Using AI, ML Will Help the Government Tackle Climate Change, Experts Say

The frequency and magnitude of natural disasters such as hurricanes, wildfires and floods has been growing for a number of years.

Panelists for the Advanced Technology Academic Research Center’s Jan. 26 webinar “Leveraging Predictive Analytics to Address Climate Change Issues” discussed how the use of artificial intelligence and machine learning can provide both short- and long-term guidance for decisionmakers considering how to ameliorate impacts.

According to the National Centers for Environmental Information, which is part of the National Oceanic and Atmospheric Administration, in 2021 there were 20 weather and climate disaster events that incurred losses of more than $1 billion each. From 1980 to 2021, the annual average was 7.4 events (adjusted for inflation), but from 2017 to 2021, the most recent five years, the average number of events was 17.2 (adjusted for inflation).

In short, the problem is getting worse, and faster.

“One thing has changed over the past 20 years,” said Ed Kearns, Chief Data Officer for First Street Foundation, a nonprofit organization that has been assessing hyperlocal flood risks across the United States. “The change in the conversation is from ‘Is climate change happening? How do we know?’ It’s now moving to ‘How are we going to deal with it?’”

Chakib Chraibi, Chief Scientist, National Technical Information Service, said the Paris Climate Accords may have a target of limiting the earth’s warming to under 2 degrees Celsius by 2050, but current estimates are that temperatures will pass that target by 2030, which does not leave much time for mitigation.

“One factor that affects climate change is our energy use,” Chraibi said. “Energy is a key source of economic growth [and] the consumption of energy has been progressing exponentially.”

As an example, he said, “Scientists [figured] out in August 2021 that we’ve consumed 100% of the world’s renewable resources … We’re now living in a deficit.”

Chraibi said modeling climate change and its effects depends on massive amounts of data, but it has to be done at a granular level, not at a regional or national level.

Combining environmental data with economic and socioeconomic data can help identify specific communities most at risk from natural disasters, Kearns said. “At the heart of it, those data policies [that require the government to share its data] give us a fighting chance to understand what we need in order to take action, both as a nation and as local communities.” He said his organization is working on very detailed flooding risks, “house by house, business by business,” which can then be aggregated for broader policymaking decisions.
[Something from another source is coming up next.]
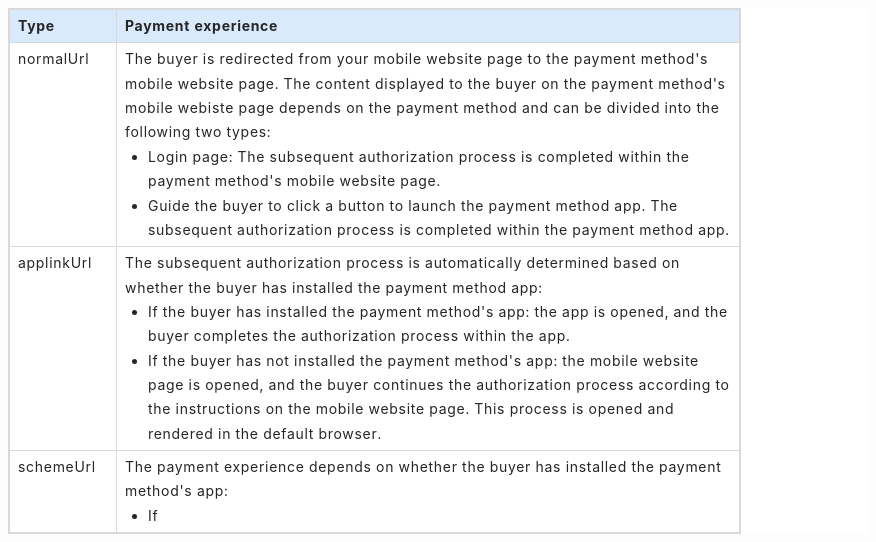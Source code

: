 <table style="width:733px;outline:none;border-collapse:collapse;border:1px solid rgb(217, 217, 217)" class="lake-table"><colgroup><col width="98" span="1"><col width="635" span="1"></colgroup><tbody><tr style="height:33px"><td style="text-align:left;vertical-align:top;background-color:rgb(217, 234, 252);min-width:90px;font-size:14px;white-space:normal;overflow-wrap:break-word;border:1px solid rgb(217, 217, 217);padding:4px 8px;cursor:default"><p data-lake-id="1c1e9fa6bd73b5fb2b290d6f2c62951f" style="font-size:14px;color:rgb(38, 38, 38);line-height:1.74;letter-spacing:0.05em;outline-style:none;overflow-wrap:break-word;margin-top:0px;margin-bottom:0px"><strong><span>Type</span></strong></p></td><td style="text-align:left;vertical-align:top;background-color:rgb(217, 234, 252);min-width:90px;font-size:14px;white-space:normal;overflow-wrap:break-word;border:1px solid rgb(217, 217, 217);padding:4px 8px;cursor:default"><p data-lake-id="e684edf68156733d06a79616cca6bd2e" style="font-size:14px;color:rgb(38, 38, 38);line-height:1.74;letter-spacing:0.05em;outline-style:none;overflow-wrap:break-word;margin-top:0px;margin-bottom:0px"><strong><span>Payment experience</span></strong></p></td></tr><tr style="height:33px"><td style="text-align:left;vertical-align:top;min-width:90px;font-size:14px;white-space:normal;overflow-wrap:break-word;border:1px solid rgb(217, 217, 217);padding:4px 8px;cursor:default"><p data-lake-id="1edeb2fe09b1cc1031d1478bc4d38a4d" style="font-size:14px;color:rgb(38, 38, 38);line-height:1.74;letter-spacing:0.05em;outline-style:none;overflow-wrap:break-word;margin-top:0px;margin-bottom:0px">normalUrl</p></td><td style="text-align:left;vertical-align:top;min-width:90px;font-size:14px;white-space:normal;overflow-wrap:break-word;border:1px solid rgb(217, 217, 217);padding:4px 8px;cursor:default"><p data-lake-id="c2f78b5df1ecc6a60085b3fa5dc83dc1" style="font-size:14px;color:rgb(38, 38, 38);line-height:1.74;letter-spacing:0.05em;outline-style:none;overflow-wrap:break-word;margin-top:0px;margin-bottom:0px">The buyer is redirected from your mobile website page to the payment method's mobile website page. The content displayed to the buyer on the payment method's mobile webiste page depends on the payment method and can be divided into the following two types:</p><ul data-lake-id="9cb2dc7c9dd8a08399613efe85ade944" lake-indent="0" style="list-style-type:disc;padding-left:23px;margin:0px;font-size:14px;color:rgb(38, 38, 38);line-height:1.74;letter-spacing:0.05em;outline-style:none;overflow-wrap:break-word"><li data-lake-id="cb73034ab2a00e3574955cece45f2fed">Login page: The subsequent authorization process is completed within the payment method's mobile website page.</li><li data-lake-id="cc144842243dd135ea43eb43e9c1339b">Guide the buyer to click a button to launch the payment method app. The subsequent authorization process is completed within the payment method app.</li></ul></td></tr><tr style="height:33px"><td style="text-align:left;vertical-align:top;min-width:90px;font-size:14px;white-space:normal;overflow-wrap:break-word;border:1px solid rgb(217, 217, 217);padding:4px 8px;cursor:default"><p data-lake-id="e1ed8aef8e5c575c7616f4414cc21082" style="font-size:14px;color:rgb(38, 38, 38);line-height:1.74;letter-spacing:0.05em;outline-style:none;overflow-wrap:break-word;margin-top:0px;margin-bottom:0px"><span>applinkUrl</span></p></td><td style="text-align:left;vertical-align:top;min-width:90px;font-size:14px;white-space:normal;overflow-wrap:break-word;border:1px solid rgb(217, 217, 217);padding:4px 8px;cursor:default"><p data-lake-id="11bc82d193d5f8e2ac2e8d286f0f8d5a" style="font-size:14px;color:rgb(38, 38, 38);line-height:1.74;letter-spacing:0.05em;outline-style:none;overflow-wrap:break-word;margin-top:0px;margin-bottom:0px">The subsequent authorization process is automatically determined based on whether the buyer has installed the payment method app:</p><ul data-lake-id="f487491e7f11db34595193765f91ec85" lake-indent="0" style="list-style-type:disc;padding-left:23px;margin:0px;font-size:14px;color:rgb(38, 38, 38);line-height:1.74;letter-spacing:0.05em;outline-style:none;overflow-wrap:break-word"><li data-lake-id="ca10cc15ba34ff2eebbbb7489fb2c896">If the buyer has installed the payment method's app: the app is opened, and the buyer completes the authorization process within the app.</li><li data-lake-id="5ce6086b93a91f2a552434dd057900be">If the buyer has not installed the payment method's app: the mobile website page is opened, and the buyer continues the authorization process according to the instructions on the mobile website page. This process is opened and rendered in the default browser.</li></ul></td></tr><tr style="height:33px"><td style="text-align:left;vertical-align:top;min-width:90px;font-size:14px;white-space:normal;overflow-wrap:break-word;border:1px solid rgb(217, 217, 217);padding:4px 8px;cursor:default"><p data-lake-id="bc282b33afbb567c36bc58158be0b713" style="font-size:14px;color:rgb(38, 38, 38);line-height:1.74;letter-spacing:0.05em;outline-style:none;overflow-wrap:break-word;margin-top:0px;margin-bottom:0px">schemeUrl</p></td><td style="text-align:left;vertical-align:top;min-width:90px;font-size:14px;white-space:normal;overflow-wrap:break-word;border:1px solid rgb(217, 217, 217);padding:4px 8px;cursor:default"><p data-lake-id="ed2c932ea4f7b78fad89f1e9e5d6a775" style="font-size:14px;color:rgb(38, 38, 38);line-height:1.74;letter-spacing:0.05em;outline-style:none;overflow-wrap:break-word;margin-top:0px;margin-bottom:0px">The payment experience depends on whether the buyer has installed the payment method's app:</p><ul data-lake-id="e5dba00bdc912f3ecd9b2b77bec30d03" lake-indent="0" style="list-style-type:disc;padding-left:23px;margin:0px;font-size:14px;color:rgb(38, 38, 38);line-height:1.74;letter-spacing:0.05em;outline-style:none;overflow-wrap:break-word"><li data-lake-id="0496ed1bf423222a9c74f81777d28322">If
“I believe as a scientist that AI is the game changer,” Chraibi said. “We don’t follow explicit rules [in our models], we try to build a system that infers rules … Some studies have shown that the use of AI can achieve a 5-10% reduction” in CO2 emissions. “In energy, a lot of studies are involving AI because it allows you to use data for better forecasting.”
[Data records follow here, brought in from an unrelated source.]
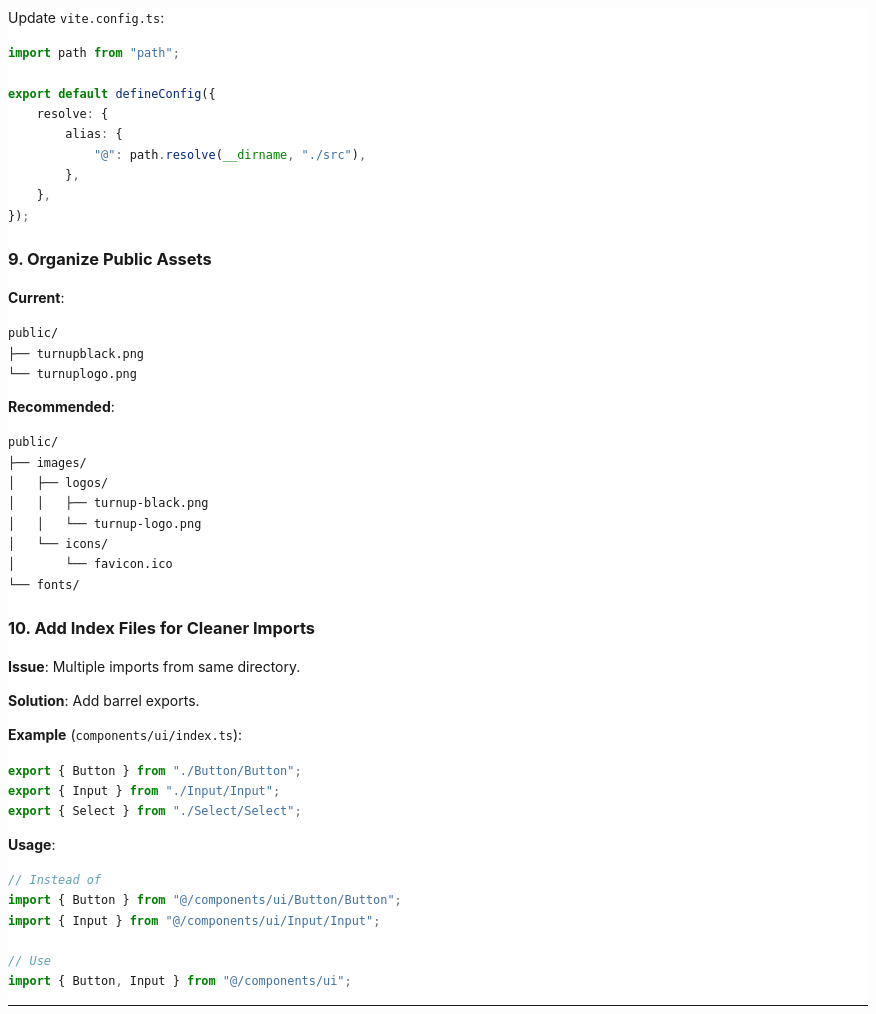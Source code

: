 Update `vite.config.ts`:

```typescript
import path from "path";

export default defineConfig({
    resolve: {
        alias: {
            "@": path.resolve(__dirname, "./src"),
        },
    },
});
```

### 9. Organize Public Assets

**Current**:

```
public/
├── turnupblack.png
└── turnuplogo.png
```

**Recommended**:

```
public/
├── images/
│   ├── logos/
│   │   ├── turnup-black.png
│   │   └── turnup-logo.png
│   └── icons/
│       └── favicon.ico
└── fonts/
```

### 10. Add Index Files for Cleaner Imports

**Issue**: Multiple imports from same directory.

**Solution**: Add barrel exports.

**Example** (`components/ui/index.ts`):

```typescript
export { Button } from "./Button/Button";
export { Input } from "./Input/Input";
export { Select } from "./Select/Select";
```

**Usage**:

```typescript
// Instead of
import { Button } from "@/components/ui/Button/Button";
import { Input } from "@/components/ui/Input/Input";

// Use
import { Button, Input } from "@/components/ui";
```

---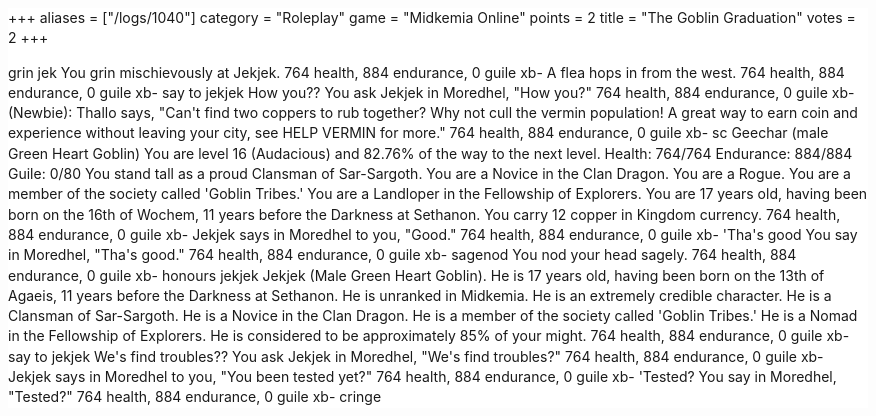 +++
aliases = ["/logs/1040"]
category = "Roleplay"
game = "Midkemia Online"
points = 2
title = "The Goblin Graduation"
votes = 2
+++

grin jek
You grin mischievously at Jekjek.
764 health, 884 endurance, 0 guile xb-
A flea hops in from the west.
764 health, 884 endurance, 0 guile xb-
say to jekjek How you??
You ask Jekjek in Moredhel, "How you?"
764 health, 884 endurance, 0 guile xb-
(Newbie): Thallo says, "Can't find two coppers to rub together? Why not cull the
vermin population! A great way to earn coin and experience without leaving your 
city, see HELP VERMIN for more."
764 health, 884 endurance, 0 guile xb-
sc
Geechar (male Green Heart Goblin)
You are level 16 (Audacious) and 82.76% of the way to the next level.
Health:  764/764  Endurance:  884/884
Guile:  0/80
You stand tall as a proud Clansman of Sar-Sargoth.
You are a Novice in the Clan Dragon.
You are a Rogue.
You are a member of the society called 'Goblin Tribes.'
You are a Landloper in the Fellowship of Explorers.
You are 17 years old, having been born on the 16th of Wochem, 11 years before 
the Darkness at Sethanon.
You carry 12 copper in Kingdom currency.
764 health, 884 endurance, 0 guile xb-
Jekjek says in Moredhel to you, "Good."
764 health, 884 endurance, 0 guile xb-
'Tha's good
You say in Moredhel, "Tha's good."
764 health, 884 endurance, 0 guile xb-
sagenod
You nod your head sagely.
764 health, 884 endurance, 0 guile xb-
honours jekjek
Jekjek (Male Green Heart Goblin).
He is 17 years old, having been born on the 13th of Agaeis, 11 years before the 
Darkness at Sethanon.
He is unranked in Midkemia.
He is an extremely credible character.
He is a Clansman of Sar-Sargoth.
He is a Novice in the Clan Dragon.
He is a member of the society called 'Goblin Tribes.'
He is a Nomad in the Fellowship of Explorers.
He is considered to be approximately 85% of your might.
764 health, 884 endurance, 0 guile xb-
say to jekjek We's find troubles??
You ask Jekjek in Moredhel, "We's find troubles?"
764 health, 884 endurance, 0 guile xb-
Jekjek says in Moredhel to you, "You been tested yet?"
764 health, 884 endurance, 0 guile xb-
'Tested?
You say in Moredhel, "Tested?"
764 health, 884 endurance, 0 guile xb-
cringe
Kearns said he envisions using machine learning and AI to fill data gaps in order to link the connection between CO2 and precipitation, for instance. Then “we [try] to tie it to dollars and cents,” he said, because politicians and policymakers respond better to a measurement they understand.

“One of the best things I’ve seen over the past two years is the shift in thinking, particularly at the federal government level,” Kearns said. “At the federal policy level climate change has been viewed as kind of a science project, [a] NOAA, NASA, [U.S. Geological Survey] problem, but this administration is leading with Treasury … They need [climate information] translated into things like jobs, financial regulations, and that’s beginning to happen now.”
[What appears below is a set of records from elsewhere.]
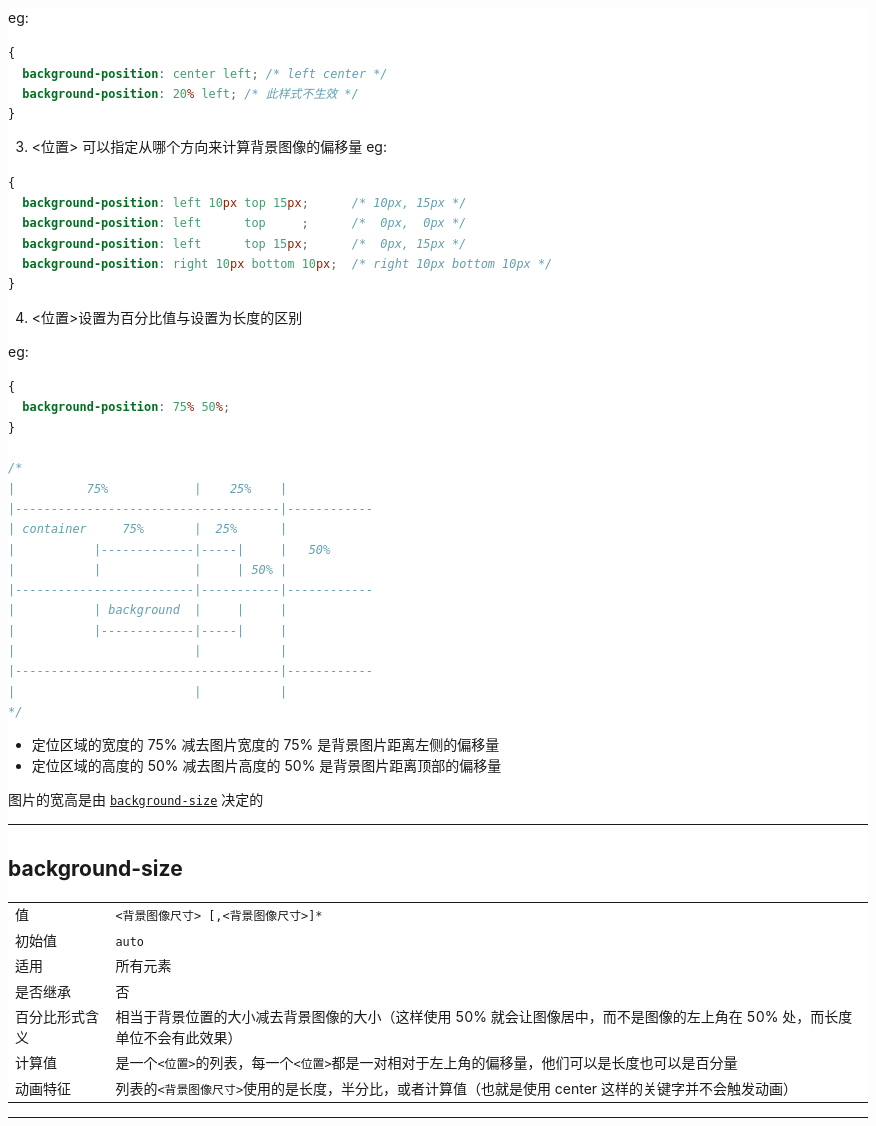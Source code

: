   eg:
  ``` css
  {
    background-position: center left; /* left center */
    background-position: 20% left; /* 此样式不生效 */
  }
  ```
3. <位置> 可以指定从哪个方向来计算背景图像的偏移量
  eg:
  ``` css
  {
    background-position: left 10px top 15px;      /* 10px, 15px */
    background-position: left      top     ;      /*  0px,  0px */
    background-position: left      top 15px;      /*  0px, 15px */
    background-position: right 10px bottom 10px;  /* right 10px bottom 10px */
  }
  ```
4. <位置>设置为百分比值与设置为长度的区别

eg:
``` css
{
  background-position: 75% 50%;   
}

/*
|          75%            |    25%    |
|-------------------------------------|------------
| container     75%       |  25%      |
|           |-------------|-----|     |   50%
|           |             |     | 50% |
|-------------------------|-----------|------------
|           | background  |     |     |
|           |-------------|-----|     |
|                         |           |
|-------------------------------------|------------
|                         |           |
*/
```

- 定位区域的宽度的 75% 减去图片宽度的 75% 是背景图片距离左侧的偏移量
- 定位区域的高度的 50% 减去图片高度的 50% 是背景图片距离顶部的偏移量

图片的宽高是由 [`background-size`](#background-size) 决定的

---

## background-size

|||
|---|---|
| 值 | `<背景图像尺寸> [,<背景图像尺寸>]*` |
| 初始值 | `auto`|
| 适用 | 所有元素 |
| 是否继承 | 否 |
| 百分比形式含义 | 相当于背景位置的大小减去背景图像的大小（这样使用 50% 就会让图像居中，而不是图像的左上角在 50% 处，而长度单位不会有此效果）|
| 计算值 | 是一个`<位置>`的列表，每一个`<位置>`都是一对相对于左上角的偏移量，他们可以是长度也可以是百分量 |
| 动画特征 | 列表的`<背景图像尺寸>`使用的是长度，半分比，或者计算值（也就是使用 center 这样的关键字并不会触发动画） |
---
Chraibi said the use of AI has been rather limited until now, focusing most often on some single dimension of climate risk. “We need models that can learn from diverse streams and translate [their findings] … Machine learning models are heuristic models,” providing approximate answers with levels of uncertainty. “This is something we have to learn to work with, because that’s part of the model. What can we do to diminish [or] minimize the uncertainty?”

Kearns agreed. “One of the holy grails in science is how to convey uncertainty … If I get 95% certainty in my analysis, as a scientist I’m betting the house on that, [but] if I say that to a congressman or a reporter, they say, ‘So you’re not sure.’ We’re using the word ‘uncertainty’ but the meaning is getting lost. That’s why bringing it to dollars and cents or other” meaningful measures is important, to convert into something the broader public can understand.